The tragedy at Virginia Tech demonstrates the human need for others and the devastating effect of isolation and loneliness in contemporary society, said Cardinal George Pell in his weekly column in the Sunday Telegraph.

The Cardinal-Archbishop of Sydney reflected on the isolated life of gunman Cho Seung-hui, who was responsible for the massacre of 32 people at the university. The Cardinal noted the student’s social seclusion and twisted writings.

“Normal life today includes increasing levels of loneliness and individual isolation,” Pell wrote. “Individualism reinforces this, with its message that the successful person is the one who relies on no one to get ahead.”

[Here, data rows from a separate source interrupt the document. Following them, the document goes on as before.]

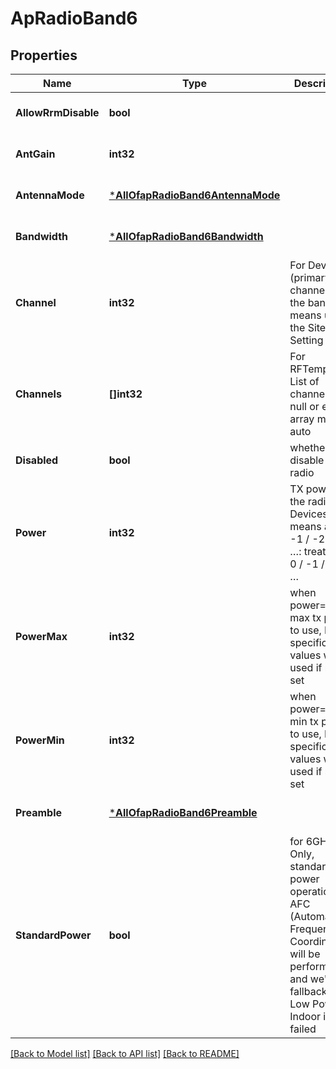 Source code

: # ApRadioBand6

## Properties
Name | Type | Description | Notes
------------ | ------------- | ------------- | -------------
**AllowRrmDisable** | **bool** |  | [optional] [default to false]
**AntGain** | **int32** |  | [optional] [default to 0]
**AntennaMode** | [***AllOfapRadioBand6AntennaMode**](AllOfapRadioBand6AntennaMode.md) |  | [optional] [default to null]
**Bandwidth** | [***AllOfapRadioBand6Bandwidth**](AllOfapRadioBand6Bandwidth.md) |  | [optional] [default to null]
**Channel** | **int32** | For Device. (primary) channel for the band, 0 means using the Site Setting | [optional] [default to null]
**Channels** | **[]int32** | For RFTemplates. List of channels, null or empty array means auto | [optional] [default to []]
**Disabled** | **bool** | whether to disable the radio | [optional] [default to false]
**Power** | **int32** | TX power of the radio. For Devices, 0 means auto. -1 / -2 / -3 / …: treated as 0 / -1 / -2 / … | [optional] [default to null]
**PowerMax** | **int32** | when power&#x3D;0, max tx power to use, HW-specific values will be used if not set | [optional] [default to 18]
**PowerMin** | **int32** | when power&#x3D;0, min tx power to use, HW-specific values will be used if not set | [optional] [default to 8]
**Preamble** | [***AllOfapRadioBand6Preamble**](AllOfapRadioBand6Preamble.md) |  | [optional] [default to null]
**StandardPower** | **bool** | for 6GHz Only, standard-power operation, AFC (Automatic Frequency Coordination) will be performed and we&#x27;ll fallback to Low Power Indoor if AFC failed | [optional] [default to false]

[[Back to Model list]](../README.md#documentation-for-models) [[Back to API list]](../README.md#documentation-for-api-endpoints) [[Back to README]](../README.md)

“In many areas of life we are continually told that needing other people is a sign of weakness, and being needed by them is a trap which puts an end to our freedom,”
he wrote. “But to think that being completely self-reliant will protect us and make us strong is to get things exactly the wrong way around. We are weakest and most prone to self-harm and unkindness or selfishness to others when we are alone.”

Cardinal Pell emphasized that human weakness highlights our need for others. “When we accept this, goodness, happiness and hope become possible,” he continued. “When we reject it life becomes something we hate and all sorts of evils can follow, right up to suicide and murder.”  

“Cho will be remembered only as murderer, probably as a madman,” he concluded. “But he was not an alien or a demon, and perhaps there may be things we should learn from his blighted experience of life as we remember and pray for his victims.”